Sequencing of nup82-3 revealed a C to T substitution in the codon for Gln648, resulting in a nonsense mutation. This stop codon generates a Nup82 truncation lacking the 66 C-terminal amino acids of the protein. nup82-3 mutant cells rapidly accumulate poly(A) RNA in the nucleus upon shift to the non-permissive temperature, as assayed by in situ hybridization (data not shown), similar to the RNA transport defect observed for other nup82 alleles with C-terminal truncations (33, 46). The nup82-3 mutation also results in decreased nuclear import kinetics of cNLS-containing proteins (28).

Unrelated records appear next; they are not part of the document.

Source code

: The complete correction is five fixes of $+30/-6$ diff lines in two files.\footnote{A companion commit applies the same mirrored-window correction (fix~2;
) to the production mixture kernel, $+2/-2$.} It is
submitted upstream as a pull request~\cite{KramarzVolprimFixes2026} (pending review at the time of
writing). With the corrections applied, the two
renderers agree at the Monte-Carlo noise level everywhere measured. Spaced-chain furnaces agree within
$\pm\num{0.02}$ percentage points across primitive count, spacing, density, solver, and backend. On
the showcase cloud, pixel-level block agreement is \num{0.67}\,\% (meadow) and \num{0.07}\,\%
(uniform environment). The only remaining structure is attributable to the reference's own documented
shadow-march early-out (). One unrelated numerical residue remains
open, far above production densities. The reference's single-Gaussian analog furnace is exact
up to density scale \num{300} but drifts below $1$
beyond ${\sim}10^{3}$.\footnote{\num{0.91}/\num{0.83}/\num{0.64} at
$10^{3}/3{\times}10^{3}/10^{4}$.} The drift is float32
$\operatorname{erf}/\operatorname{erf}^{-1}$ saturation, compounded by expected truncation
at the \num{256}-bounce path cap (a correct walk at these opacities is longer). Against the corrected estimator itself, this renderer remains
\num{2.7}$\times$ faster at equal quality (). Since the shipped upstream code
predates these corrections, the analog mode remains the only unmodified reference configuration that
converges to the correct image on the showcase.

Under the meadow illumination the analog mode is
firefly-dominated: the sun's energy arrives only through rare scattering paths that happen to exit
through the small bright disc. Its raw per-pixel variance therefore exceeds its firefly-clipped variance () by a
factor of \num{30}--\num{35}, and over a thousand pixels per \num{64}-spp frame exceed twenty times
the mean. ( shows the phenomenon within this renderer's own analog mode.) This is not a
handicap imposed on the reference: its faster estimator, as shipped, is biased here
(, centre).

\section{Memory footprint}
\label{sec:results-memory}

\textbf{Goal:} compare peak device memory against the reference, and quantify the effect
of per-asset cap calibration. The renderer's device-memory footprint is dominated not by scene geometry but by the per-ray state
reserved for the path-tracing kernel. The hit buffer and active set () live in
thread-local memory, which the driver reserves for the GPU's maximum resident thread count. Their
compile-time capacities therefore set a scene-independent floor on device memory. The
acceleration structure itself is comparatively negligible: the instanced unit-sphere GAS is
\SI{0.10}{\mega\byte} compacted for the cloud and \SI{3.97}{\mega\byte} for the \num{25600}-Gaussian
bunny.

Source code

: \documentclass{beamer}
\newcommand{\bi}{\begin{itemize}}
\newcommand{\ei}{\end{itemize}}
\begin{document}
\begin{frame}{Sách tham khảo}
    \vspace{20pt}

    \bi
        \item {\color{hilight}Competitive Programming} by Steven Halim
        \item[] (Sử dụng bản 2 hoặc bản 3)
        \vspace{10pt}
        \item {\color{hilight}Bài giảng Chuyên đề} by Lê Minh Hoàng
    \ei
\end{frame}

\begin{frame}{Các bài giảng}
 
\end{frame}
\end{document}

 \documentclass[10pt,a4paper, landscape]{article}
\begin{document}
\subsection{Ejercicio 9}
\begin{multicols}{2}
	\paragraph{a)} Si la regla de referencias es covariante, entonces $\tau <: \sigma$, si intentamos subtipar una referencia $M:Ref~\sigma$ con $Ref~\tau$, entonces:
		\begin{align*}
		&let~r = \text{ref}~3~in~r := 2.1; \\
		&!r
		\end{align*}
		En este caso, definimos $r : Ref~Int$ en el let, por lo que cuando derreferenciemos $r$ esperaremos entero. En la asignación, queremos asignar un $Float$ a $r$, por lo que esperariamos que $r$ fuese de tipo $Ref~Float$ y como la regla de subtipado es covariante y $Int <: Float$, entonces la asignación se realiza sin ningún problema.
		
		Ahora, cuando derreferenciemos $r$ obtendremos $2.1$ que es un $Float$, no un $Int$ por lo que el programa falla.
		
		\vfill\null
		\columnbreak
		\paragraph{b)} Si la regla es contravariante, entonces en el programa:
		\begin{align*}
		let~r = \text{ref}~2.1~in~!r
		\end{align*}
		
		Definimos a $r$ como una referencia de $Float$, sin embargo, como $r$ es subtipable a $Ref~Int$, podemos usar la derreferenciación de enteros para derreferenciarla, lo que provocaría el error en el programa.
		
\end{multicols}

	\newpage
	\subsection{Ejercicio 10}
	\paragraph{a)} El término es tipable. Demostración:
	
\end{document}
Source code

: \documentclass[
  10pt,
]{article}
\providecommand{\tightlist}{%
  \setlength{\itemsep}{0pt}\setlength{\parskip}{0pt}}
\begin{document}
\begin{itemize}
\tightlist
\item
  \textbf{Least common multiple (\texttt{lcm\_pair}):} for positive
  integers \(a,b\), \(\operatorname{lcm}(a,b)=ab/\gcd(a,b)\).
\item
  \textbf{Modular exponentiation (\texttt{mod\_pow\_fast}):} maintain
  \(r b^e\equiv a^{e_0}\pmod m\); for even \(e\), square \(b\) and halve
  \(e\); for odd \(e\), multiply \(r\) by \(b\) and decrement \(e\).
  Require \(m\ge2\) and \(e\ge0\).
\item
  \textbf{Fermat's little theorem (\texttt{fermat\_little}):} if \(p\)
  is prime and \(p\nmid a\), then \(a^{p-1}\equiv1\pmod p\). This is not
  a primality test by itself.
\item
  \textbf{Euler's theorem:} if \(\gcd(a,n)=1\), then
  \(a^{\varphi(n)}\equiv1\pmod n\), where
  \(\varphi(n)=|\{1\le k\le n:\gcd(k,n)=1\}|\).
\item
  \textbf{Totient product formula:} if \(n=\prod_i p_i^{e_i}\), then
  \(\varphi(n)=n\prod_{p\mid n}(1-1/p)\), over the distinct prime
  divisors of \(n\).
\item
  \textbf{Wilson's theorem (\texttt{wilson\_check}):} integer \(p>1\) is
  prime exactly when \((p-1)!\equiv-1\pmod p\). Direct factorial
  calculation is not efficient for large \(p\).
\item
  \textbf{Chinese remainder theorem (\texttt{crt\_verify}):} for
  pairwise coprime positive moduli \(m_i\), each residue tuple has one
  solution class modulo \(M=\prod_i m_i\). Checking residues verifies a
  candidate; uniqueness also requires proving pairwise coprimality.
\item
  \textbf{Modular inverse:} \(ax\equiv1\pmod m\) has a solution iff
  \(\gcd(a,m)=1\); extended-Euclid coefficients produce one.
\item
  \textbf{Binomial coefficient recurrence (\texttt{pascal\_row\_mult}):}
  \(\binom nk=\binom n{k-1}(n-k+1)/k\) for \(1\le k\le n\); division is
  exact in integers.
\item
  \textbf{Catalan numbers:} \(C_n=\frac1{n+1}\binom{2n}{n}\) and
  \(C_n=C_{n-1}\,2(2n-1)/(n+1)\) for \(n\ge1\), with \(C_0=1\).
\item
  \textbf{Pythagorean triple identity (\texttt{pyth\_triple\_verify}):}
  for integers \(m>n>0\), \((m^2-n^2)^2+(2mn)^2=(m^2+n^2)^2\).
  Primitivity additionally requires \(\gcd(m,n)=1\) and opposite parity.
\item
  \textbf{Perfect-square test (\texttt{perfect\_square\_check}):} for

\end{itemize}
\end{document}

Nup82 Functionally Interacts with Msn5/Kap142—To determine whether nup82-3 influences protein transport mediated by karyopherins other than Kap60/Kap95, we examined the localization of several Kap-GFP fusions in nup82-3 and wild-type cells at 25 and 37 °C (Fig. 2A). Kap95-GFP localized similarly in nup82-3 and wild-type cells under both permissive and non-permissive growth conditions, accumulating at the nuclear envelope while also being present in the cytoplasm and the nucleus. A similar accumulation at the nuclear rim was also seen for Kap121-GFP and Kap123-GFP in wild-type cells and in nup82-3 cells at 25 °C. However, accumulation of Kap121-GFP at the NE appeared slightly decreased and Kap123-GFP was not detectable at the nuclear rim in nup82-3 cells shifted to 37 °C. Finally, Msn5-GFP was concentrated within the nucleus with little cytoplasmic accumulation in wild-type and nup82-3 cells at both the permissive and restrictive temperatures. The altered localization of Kap121 and Kap123 in nup82-3 cells implicates Nup82 in Kap121- and Kap123-mediated nuclear transport. The lack of Kap95 and Msn5 localization changes suggest that Nup82 may play a lesser role in the transport of these Kaps. However, nup82-3 was shown previously to have a decreased rate of Kap95-mediated nuclear import (28). In addition, nup82-3 interacts genetically with MSN5 mutant alleles (see below). Finally, none of the Kaps tested here have substantially altered nuclear versus cytoplasmic localization patterns in the nup82-3 mutant. These observations indicate either that subtle defects in nucleocytoplasmic transport kinetics of specific karyopherins, such as those observed previously for Kap95-mediated transport of cNLS-containing cargoes in nup82-3 (28), are not detectable by observing steady-state localization of Kap-GFP fusions or that nup82-3 slows the rate of Kap import and export by equal amounts, thus not altering the relative concentration of nuclear versus cytoplasmic Kaps.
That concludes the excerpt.